THE PROBLEM: Among the records below, find each line that includes the string "temporal" and copy it.

INFORMATION SUPPLIED:
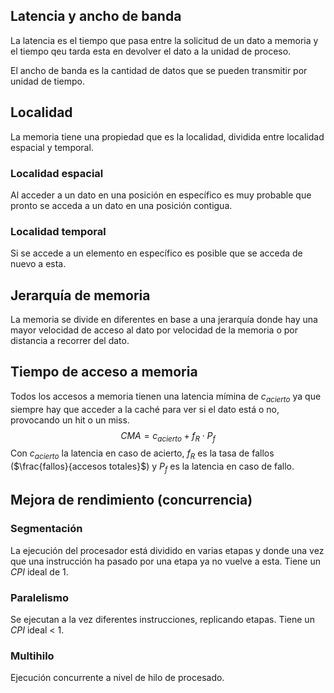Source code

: ## Latencia y ancho de banda

La latencia es el tiempo que pasa entre la solicitud de un dato a memoria y el tiempo qeu tarda esta en devolver el dato a la unidad de proceso.

El ancho de banda es la cantidad de datos que se pueden transmitir por unidad de tiempo.

## Localidad

La memoria tiene una propiedad que es la localidad, dividida entre localidad espacial y temporal.

### Localidad espacial

Al acceder a un dato en una posición en específico es muy probable que pronto se acceda a un dato en una posición contigua.

### Localidad temporal

Si se accede a un elemento en específico es posible que se acceda de nuevo a esta.

## Jerarquía de memoria

La memoria se divide en diferentes en base a una jerarquía donde hay una mayor velocidad de acceso al dato por velocidad de la memoria o por distancia a recorrer del dato.

## Tiempo de acceso a memoria

Todos los accesos a memoria tienen una latencia mímina de $c_{acierto}$ ya que siempre hay que acceder a la caché para ver si el dato está o no, provocando un hit o un miss.
$$CMA = c_{acierto} + f_R \cdot P_f$$
Con $c_{acierto}$ la latencia en caso de acierto, $f_R$ es la tasa de fallos ($\frac{fallos}{accesos totales}$) y $P_f$ es la latencia en caso de fallo.

## Mejora de rendimiento (concurrencia)

### Segmentación

La ejecución del procesador está dividido en varias etapas y donde una vez que una instrucción ha pasado por una etapa ya no vuelve a esta. Tiene un $CPI$ ideal de 1.

### Paralelismo

Se ejecutan a la vez diferentes instrucciones, replicando etapas. Tiene un $CPI$ ideal $<$ 1.

### Multihilo

Ejecución concurrente a nivel de hilo de procesado.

YOUR RESPONSE:
La memoria tiene una propiedad que es la localidad, dividida entre localidad espacial y temporal.
### Localidad temporal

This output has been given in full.